Machine Learning-based short-term rainfall prediction from sky data
This week I have found a nice article:
Fu Jie Tey, Tin-Yu Wu, and Jiann-Liang Chen. 2022. Machine Learning-based Short-term Rainfall Prediction from Sky Data. ACM Trans. Knowl. Discov. Data 16, 6, Article 102 (September 2022), 18 pages. https://doi.org/10.1145/3502731
I enjoyed reading it for various reasons. First of all, it gently introduces some terms and provides many pictures that let you familiarize with the needed concepts. We can guess the meaning of high accuracy, high precision, and recall rate, but it is much better to see the formulas that define them. This is concentrated in a couple of pages, it is a good reference. For instance, accuracy is defined as (# of true positive+true negative predictions)/(all predictions), and precision is just (# of true positive prediction)/(# of true or false positive predictions). Having these 2 pages greatly simplifies interpreting the results presented.

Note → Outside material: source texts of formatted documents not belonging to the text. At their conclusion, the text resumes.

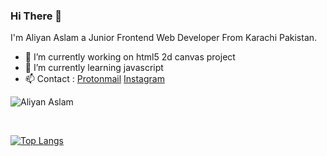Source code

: 
### Hi There 👋
 I'm Aliyan Aslam a Junior Frontend Web Developer
 From Karachi Pakistan.

- 🔭 I’m currently working on html5 2d canvas project
- 🌱 I’m currently learning javascript
- 📫 Contact : [Protonmail](mailto:alynx957@protonmail.com?subject=Hi) [Instagram](https://www.instagram.com/alinx.pyy/)


![Aliyan Aslam](https://github-readme-stats.vercel.app/api?username=v3rb0se&show_icons=true&theme=merko)



<br>

[![Top Langs](https://github-readme-stats.vercel.app/api/top-langs/?username=v3rb0se&layout=compact&theme=merko)](https://github.com/V3rB0se/Canvas-Particles-System)


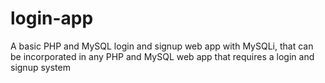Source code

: # login-app
A basic PHP and MySQL login and signup web app with MySQLi, that can be incorporated in any PHP and MySQL web app that requires a login and signup system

Then it describes how sky data has been acquired. They have deployed some Raspberry-pi modules, taking sky pictures, and also some Arduino-based weather sensors collecting temperature, UV rays, humidity, etc. They describe some difficulties encountered, and some workarounds used, for instance why they have chosen a particular angle when taking sky pictures.
For short-term prediction they mean answering the question: will it rain within 30 minutes? The purpose of the study was to see if a machine learning model, based on sky pictures and some other measures can be accurate enough. Usually, weather forecasts are made using complex mathematical models, on big computers, and their approach requires much less resources.
Their machine learning model is composed of a ResNet-152 convolutional neural network followed by a Long short-term memory recurrent neural network. It has been trained with about 60’000 images and has a recall of 87% on predicting rain absence and 81% on predicting rain.